Ever since Alaska governor Sarah Palin became the U.S. Republicans’ surprise vice-presidential nominee on August 29, the media have besieged her with controversy and rumor. Stories abounded that she’d attempted to cover up her 17-year-old daughter Bristol’s unmarried pregnancy, and her former brother-in-law, Alaska state trooper Mike Wooten, recently filed an ethics suit against Palin regarding his dismissal, as per a Boston Herald report.
But did Palin, 44, have a past extramarital affair? That’s what both the National Enquirer and The Atlantic have alleged in recent days — adding that Palin’s ex-partner in the supposed affair had filed an emergency order to seal his divorce records from the public.
The Enquirer reported that Palin had had an affair with a former “business partner” of her husband Todd, and that Todd then “quickly dissolved his friendship and his business associations with the guy”. The infidelity story gained credibility when The Atlantic‘s Andrew Sullivan claimed that Scott Richter, a 39-year-old contractor and associate of the Palins, had requested his court records sealed on September 3. Meanwhile, John McCain’s political camp threatened to sue the Enquirer for reporting about the alleged affair.
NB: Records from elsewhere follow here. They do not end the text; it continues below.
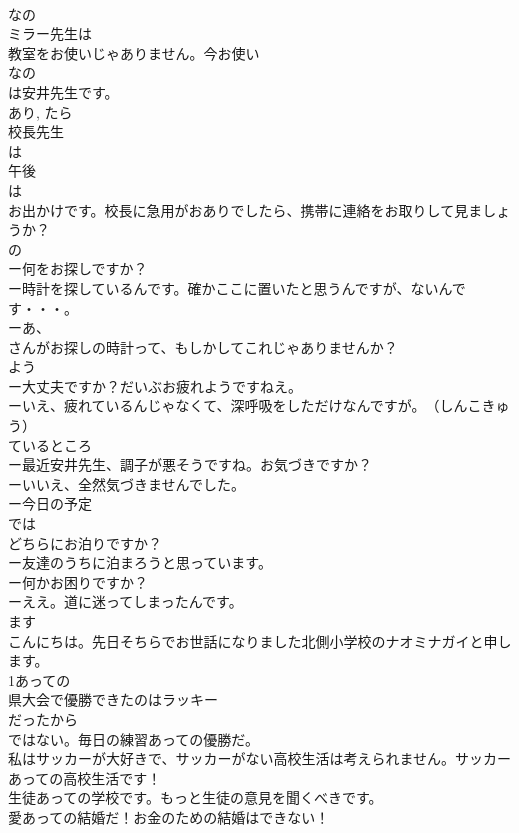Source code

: \documentclass[8pt]{extreport}
\begin{document}
\begin{CJK}{UTF8}{min}
\\	なの 
\\	ミラー先生は
\\	教室をお使いじゃありません。今お使い
\\	なの
\\	は安井先生です。
\\	あり, たら 
\\	校長先生
\\	は
\\	午後
\\	は
\\	お出かけです。校長に急用がおありでしたら、携帯に連絡をお取りして見ましょうか？
\\	の
\\	ー何をお探しですか？
\\	ー時計を探しているんです。確かここに置いたと思うんですが、ないんです・・・。
\\	ーあ、
\\	さんがお探しの時計って、もしかしてこれじゃありませんか？
\\	よう 
\\	ー大丈夫ですか？だいぶお疲れようですねえ。
\\	ーいえ、疲れているんじゃなくて、深呼吸をしただけなんですが。　（しんこきゅう）
\\	ているところ 
\\	ー最近安井先生、調子が悪そうですね。お気づきですか？
\\	ーいいえ、全然気づきませんでした。
\\	ー今日の予定
\\	では
\\	どちらにお泊りですか？
\\	ー友達のうちに泊まろうと思っています。
\\	ー何かお困りですか？
\\	ーええ。道に迷ってしまったんです。
\\	ます
\\	こんにちは。先日そちらでお世話になりました北側小学校のナオミナガイと申します。
\\	1あっての
\\	県大会で優勝できたのはラッキー
\\	だったから
\\	ではない。毎日の練習あっての優勝だ。
\\	私はサッカーが大好きで、サッカーがない高校生活は考えられません。サッカーあっての高校生活です！
\\	生徒あっての学校です。もっと生徒の意見を聞くべきです。
\\	愛あっての結婚だ！お金のための結婚はできない！

\end{CJK}
\end{document}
However, Richter’s ex-wife Debbie denied on September 5 that there had been any affair. “I can tell you this with 1,000% certainty,” Debbie Richter told Us, “Sarah Palin never had an affair.” She added that Richter had petitioned for the sealing out of privacy, not because he had anything to hide: “As soon as he realized that there was going to be a barrage of media inquiries, he went to the courthouse in his little town and requested that our divorce information be sealed… he just doesn’t want his financial information hanging around out there in the wind.
“He’s just a private person,” Debbie Richter explained to Us about her former husband.
A judge denied Richter’s request. In the meantime, TheSmokingGun.com published Richter’s court motion, which revealed that he merely wanted to hide his contact information so that the media wouldn’t be able to harasshim. He and the Palins are “friends and landowners in a remote cabin” on Safari Lake in Alaska, according to the document, and he was concerned with the way reporters were interfering with the “cabin life and private life” of him and his son.
The Richters filed for divorce jointly in July 2007, and their divorce was granted less than two months later.